- [The task] There is material below. Print exactly the lines starting at the line with "## 5.其他SGD优化器" and ending at the line with "4、Gradient noise", ends included, and no others.

- [Data in this exercise]

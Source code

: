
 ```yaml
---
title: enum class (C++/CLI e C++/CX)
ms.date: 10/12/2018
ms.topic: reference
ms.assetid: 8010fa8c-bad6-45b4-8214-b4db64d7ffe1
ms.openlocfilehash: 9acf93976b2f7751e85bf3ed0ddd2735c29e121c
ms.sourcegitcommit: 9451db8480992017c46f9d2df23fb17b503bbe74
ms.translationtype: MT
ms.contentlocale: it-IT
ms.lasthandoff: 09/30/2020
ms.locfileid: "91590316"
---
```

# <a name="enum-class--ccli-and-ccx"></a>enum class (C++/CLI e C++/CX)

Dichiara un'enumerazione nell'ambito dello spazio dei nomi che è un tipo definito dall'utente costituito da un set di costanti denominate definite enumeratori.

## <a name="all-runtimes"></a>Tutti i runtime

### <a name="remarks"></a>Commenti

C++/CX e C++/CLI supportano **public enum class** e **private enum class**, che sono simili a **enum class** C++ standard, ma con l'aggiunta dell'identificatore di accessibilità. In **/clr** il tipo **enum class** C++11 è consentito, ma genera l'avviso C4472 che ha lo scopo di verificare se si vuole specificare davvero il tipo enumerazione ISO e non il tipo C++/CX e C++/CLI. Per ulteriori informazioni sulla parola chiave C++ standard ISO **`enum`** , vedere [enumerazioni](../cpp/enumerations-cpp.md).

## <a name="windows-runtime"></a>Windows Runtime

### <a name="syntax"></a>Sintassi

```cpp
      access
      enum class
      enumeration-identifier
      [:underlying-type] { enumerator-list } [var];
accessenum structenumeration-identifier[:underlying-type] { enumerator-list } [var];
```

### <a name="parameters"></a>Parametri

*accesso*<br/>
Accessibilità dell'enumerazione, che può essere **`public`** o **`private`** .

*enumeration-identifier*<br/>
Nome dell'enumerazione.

* * *

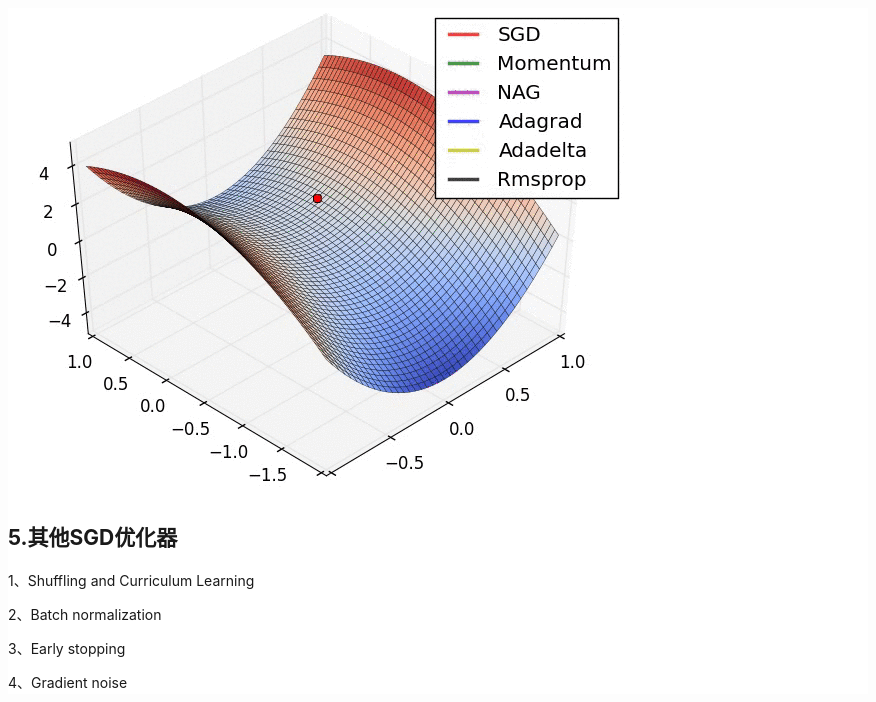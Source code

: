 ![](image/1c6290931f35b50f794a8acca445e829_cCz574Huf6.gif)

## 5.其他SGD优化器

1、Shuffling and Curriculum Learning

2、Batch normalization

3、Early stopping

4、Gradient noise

==

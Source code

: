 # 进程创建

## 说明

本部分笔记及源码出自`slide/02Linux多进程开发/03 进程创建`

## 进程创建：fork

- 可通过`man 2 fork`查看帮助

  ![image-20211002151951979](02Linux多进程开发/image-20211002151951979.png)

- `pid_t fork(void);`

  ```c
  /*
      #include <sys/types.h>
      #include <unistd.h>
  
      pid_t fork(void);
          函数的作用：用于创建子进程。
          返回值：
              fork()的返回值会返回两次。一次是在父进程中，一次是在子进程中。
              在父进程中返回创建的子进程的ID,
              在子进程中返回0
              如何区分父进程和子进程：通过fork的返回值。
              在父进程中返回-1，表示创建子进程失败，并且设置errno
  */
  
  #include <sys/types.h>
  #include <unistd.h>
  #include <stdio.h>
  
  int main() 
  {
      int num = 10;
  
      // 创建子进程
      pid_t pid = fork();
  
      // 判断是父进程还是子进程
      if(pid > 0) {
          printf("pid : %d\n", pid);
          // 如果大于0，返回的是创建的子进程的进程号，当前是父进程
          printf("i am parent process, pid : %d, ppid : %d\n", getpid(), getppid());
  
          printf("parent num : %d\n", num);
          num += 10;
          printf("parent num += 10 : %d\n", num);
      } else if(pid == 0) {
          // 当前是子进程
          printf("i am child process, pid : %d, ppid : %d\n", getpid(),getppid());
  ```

- [Task solution]
## 5.其他SGD优化器

1、Shuffling and Curriculum Learning

2、Batch normalization

3、Early stopping

4、Gradient noise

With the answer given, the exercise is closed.